Dataset entries =>
##########

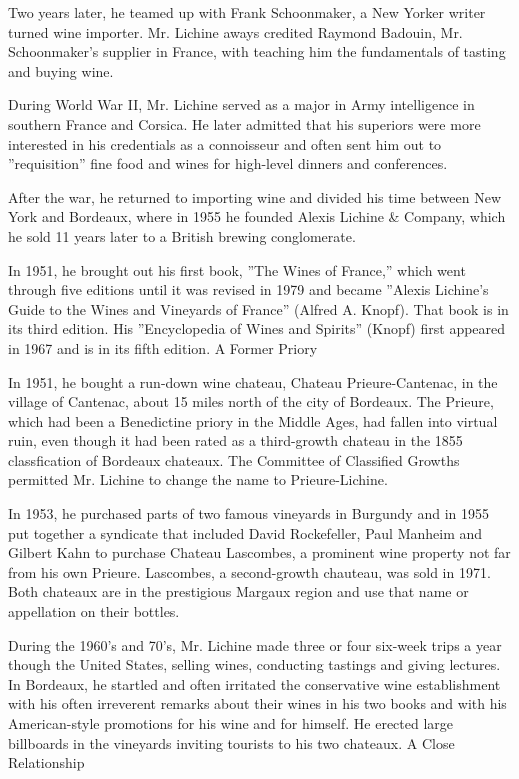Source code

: Two years later, he teamed up with Frank Schoonmaker, a New Yorker
writer turned wine importer. Mr. Lichine aways credited Raymond Badouin,
Mr. Schoonmaker's supplier in France, with teaching him the fundamentals
of tasting and buying wine.

During World War II, Mr. Lichine served as a major in Army intelligence
in southern France and Corsica. He later admitted that his superiors
were more interested in his credentials as a connoisseur and often sent
him out to ''requisition'' fine food and wines for high-level dinners
and conferences.

After the war, he returned to importing wine and divided his time
between New York and Bordeaux, where in 1955 he founded Alexis Lichine
\& Company, which he sold 11 years later to a British brewing
conglomerate.

In 1951, he brought out his first book, ''The Wines of France,'' which
went through five editions until it was revised in 1979 and became
''Alexis Lichine's Guide to the Wines and Vineyards of France'' (Alfred
A. Knopf). That book is in its third edition. His ''Encyclopedia of
Wines and Spirits'' (Knopf) first appeared in 1967 and is in its fifth
edition. A Former Priory

In 1951, he bought a run-down wine chateau, Chateau Prieure-Cantenac, in
the village of Cantenac, about 15 miles north of the city of Bordeaux.
The Prieure, which had been a Benedictine priory in the Middle Ages, had
fallen into virtual ruin, even though it had been rated as a
third-growth chateau in the 1855 classfication of Bordeaux chateaux. The
Committee of Classified Growths permitted Mr. Lichine to change the name
to Prieure-Lichine.

In 1953, he purchased parts of two famous vineyards in Burgundy and in
1955 put together a syndicate that included David Rockefeller, Paul
Manheim and Gilbert Kahn to purchase Chateau Lascombes, a prominent wine
property not far from his own Prieure. Lascombes, a second-growth
chauteau, was sold in 1971. Both chateaux are in the prestigious Margaux
region and use that name or appellation on their bottles.

During the 1960's and 70's, Mr. Lichine made three or four six-week
trips a year though the United States, selling wines, conducting
tastings and giving lectures. In Bordeaux, he startled and often
irritated the conservative wine establishment with his often irreverent
remarks about their wines in his two books and with his American-style
promotions for his wine and for himself. He erected large billboards in
the vineyards inviting tourists to his two chateaux. A Close
Relationship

##########

AIM OF THE EXERCISE =>
Check each line above for the word "France", and copy the lines where it appears.

TASK ANSWER =>
Mr. Schoonmaker's supplier in France, with teaching him the fundamentals
in southern France and Corsica. He later admitted that his superiors
In 1951, he brought out his first book, ''The Wines of France,'' which
''Alexis Lichine's Guide to the Wines and Vineyards of France'' (Alfred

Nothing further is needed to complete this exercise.